In a new press release, the Bahamas Securities Commission made it clear that simply putting FTX Digital Markets into liquidation was not enough, citing risks associated with hacking and breaches.
SCB’s CEO also criticized new FTX CEO John Jay Ray III for “distracting” the agency’s actions with “out of the ordinary” and “false” accusations.
Bahamas Regulatory Authority statement
CEO Christina Rule revealed that the commission sought another order from the Bahamas Supreme Court regarding the authority under the “Digital Assets and Registered Exchanges Act” to move all digital assets from the exchange to digital wallets under its exclusive control. The move was intended to “benefit customers and creditors of FDM (FTX Digital Markets Ltd)”.
“It is unfortunate that the new CEO of FTX Trading Ltd. in its Chapter 11 filings misrepresented this timely action through the false and negligent allegations made in the transfer request. It is also troubling that the Chapter 11 debtors chose to rely on the statements of the individuals they described. (in other filings) as unreliable and potentially seriously compromised sources of information.”
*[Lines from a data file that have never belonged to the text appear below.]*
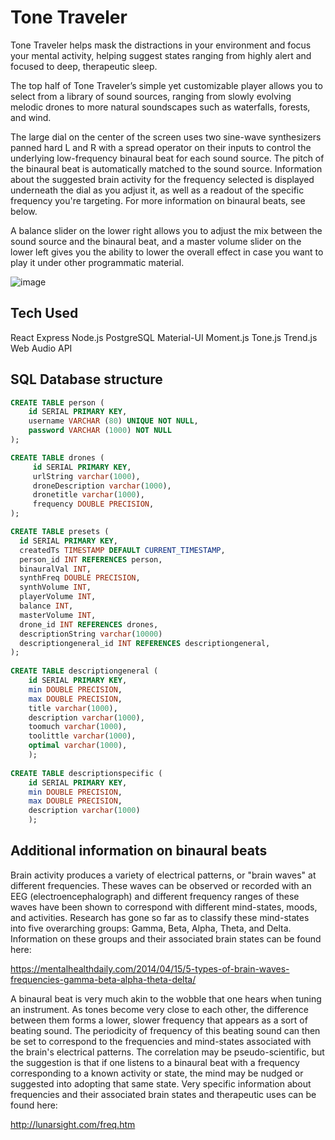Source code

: # Tone Traveler

Tone Traveler helps mask the distractions in your environment and focus your mental activity, helping suggest states ranging from highly alert and focused to deep, therapeutic sleep.

The top half of Tone Traveler’s simple yet customizable player allows you to select from a library of sound sources, ranging from slowly evolving melodic drones to more natural soundscapes such as waterfalls, forests, and wind. 

The large dial on the center of the screen uses two sine-wave synthesizers panned hard L and R with a spread operator on their inputs to control the underlying low-frequency binaural beat for each sound source. The pitch of the binaural beat is automatically matched to the sound source. Information about the suggested brain activity for the frequency selected is displayed underneath the dial as you adjust it, as well as a readout of the specific frequency you're targeting. For more information on binaural beats, see below.

A balance slider on the lower right allows you to adjust the mix between the sound source and the binaural beat, and a master volume slider on the lower left gives you the ability to lower the overall effect in case you want to play it under other programmatic material.

![image](https://user-images.githubusercontent.com/11182170/39959067-c2629034-55d1-11e8-90e2-2801d5b4f90e.png)

## Tech Used

React
Express
Node.js
PostgreSQL
Material-UI
Moment.js
Tone.js
Trend.js
Web Audio API

## SQL Database structure

```SQL
CREATE TABLE person (
    id SERIAL PRIMARY KEY,
    username VARCHAR (80) UNIQUE NOT NULL,
    password VARCHAR (1000) NOT NULL
);

CREATE TABLE drones (
	 id SERIAL PRIMARY KEY,
	 urlString varchar(1000),
	 droneDescription varchar(1000),
	 dronetitle varchar(1000),
	 frequency DOUBLE PRECISION,
);

CREATE TABLE presets (
  id SERIAL PRIMARY KEY,
  createdTs TIMESTAMP DEFAULT CURRENT_TIMESTAMP,
  person_id INT REFERENCES person,
  binauralVal INT,
  synthFreq DOUBLE PRECISION,
  synthVolume INT,
  playerVolume INT,
  balance INT,
  masterVolume INT,
  drone_id INT REFERENCES drones,
  descriptionString varchar(10000)
  descriptiongeneral_id INT REFERENCES descriptiongeneral,
);
  
CREATE TABLE descriptiongeneral (
	id SERIAL PRIMARY KEY,
	min DOUBLE PRECISION,
	max DOUBLE PRECISION,
	title varchar(1000),
	description varchar(1000),
	toomuch varchar(1000),
	toolittle varchar(1000),
	optimal varchar(1000),
	);
	  
CREATE TABLE descriptionspecific (
	id SERIAL PRIMARY KEY,
	min DOUBLE PRECISION,
	max DOUBLE PRECISION,
	description varchar(1000)
	);

```

## Additional information on binaural beats

Brain activity produces a variety of electrical patterns, or "brain waves" at different frequencies. These waves can be observed or recorded with an EEG (electroencephalograph) and different frequency ranges of these waves have been shown to correspond with different mind-states, moods, and activities. Research has gone so far as to classify these mind-states into five overarching groups: Gamma, Beta, Alpha, Theta, and Delta. Information on these groups and their associated brain states can be found here: 

https://mentalhealthdaily.com/2014/04/15/5-types-of-brain-waves-frequencies-gamma-beta-alpha-theta-delta/


A binaural beat is very much akin to the wobble that one hears when tuning an instrument. As tones become very close to each other, the difference between them forms a lower, slower frequency that appears as a sort of beating sound. The periodicity of frequency of this beating sound can then be set to correspond to the frequencies and mind-states associated with the brain's electrical patterns. The correlation may be pseudo-scientific, but the suggestion is that if one listens to a binaural beat with a frequency corresponding to a known activity or state, the mind may be nudged or suggested into adopting that same state. Very specific information about frequencies and their associated brain states and therapeutic uses can be found here:

http://lunarsight.com/freq.htm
The CEO also said that certain statements by alleged exchange officials and Chapter 11 debtors that they had been subjected to theft and interference bolstered the commission’s work to secure these digital assets.
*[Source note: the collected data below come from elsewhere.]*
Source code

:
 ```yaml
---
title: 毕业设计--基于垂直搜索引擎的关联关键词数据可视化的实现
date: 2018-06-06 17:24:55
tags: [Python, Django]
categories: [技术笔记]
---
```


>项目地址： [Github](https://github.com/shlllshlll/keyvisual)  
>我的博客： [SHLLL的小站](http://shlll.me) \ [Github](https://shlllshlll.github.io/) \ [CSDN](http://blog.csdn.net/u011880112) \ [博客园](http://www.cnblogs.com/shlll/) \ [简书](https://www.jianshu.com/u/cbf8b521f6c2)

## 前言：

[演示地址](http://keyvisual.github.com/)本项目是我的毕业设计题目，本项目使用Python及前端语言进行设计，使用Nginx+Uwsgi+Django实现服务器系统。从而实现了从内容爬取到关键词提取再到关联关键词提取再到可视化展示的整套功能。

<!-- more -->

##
New CEO of FTX Money Transfer
The mysterious transfers were only discovered on November 11, the same day that FTX declared bankruptcy, which led to a flurry of speculation. However, the latest comments came days after millions of dollars in FTX client funds were moved from the exchange last week on the instructions of regulators in the island nation. This claim was made by Ray, who said in an application,
“(There is) credible evidence that the Government of The Bahamas is responsible for directing unauthorized access to the debtors’ systems for the purpose of obtaining the debtors’ digital assets – which occurred after these cases were initiated.”
The company also disclosed the filing of its co-founders Sam Bankman-Fried and Gary Wang, saying that regulators in the country had ordered the scammer to make “certain transfers following petitions” and that those assets were “held on FireBlocks under the control of the Bahamas government.”
The Bahamas regulators said they took these steps to protect the interests of clients and creditors under its jurisdiction.
Since the explosion, FTX and its founders have been on the receiving end of a serious backlash. It was recently reported that the failed cryptocurrency exchange and its top executives as well as Bankman-Fried’s parents have purchased at least 19 properties worth approximately $121 million in the Bahamas over the past two years.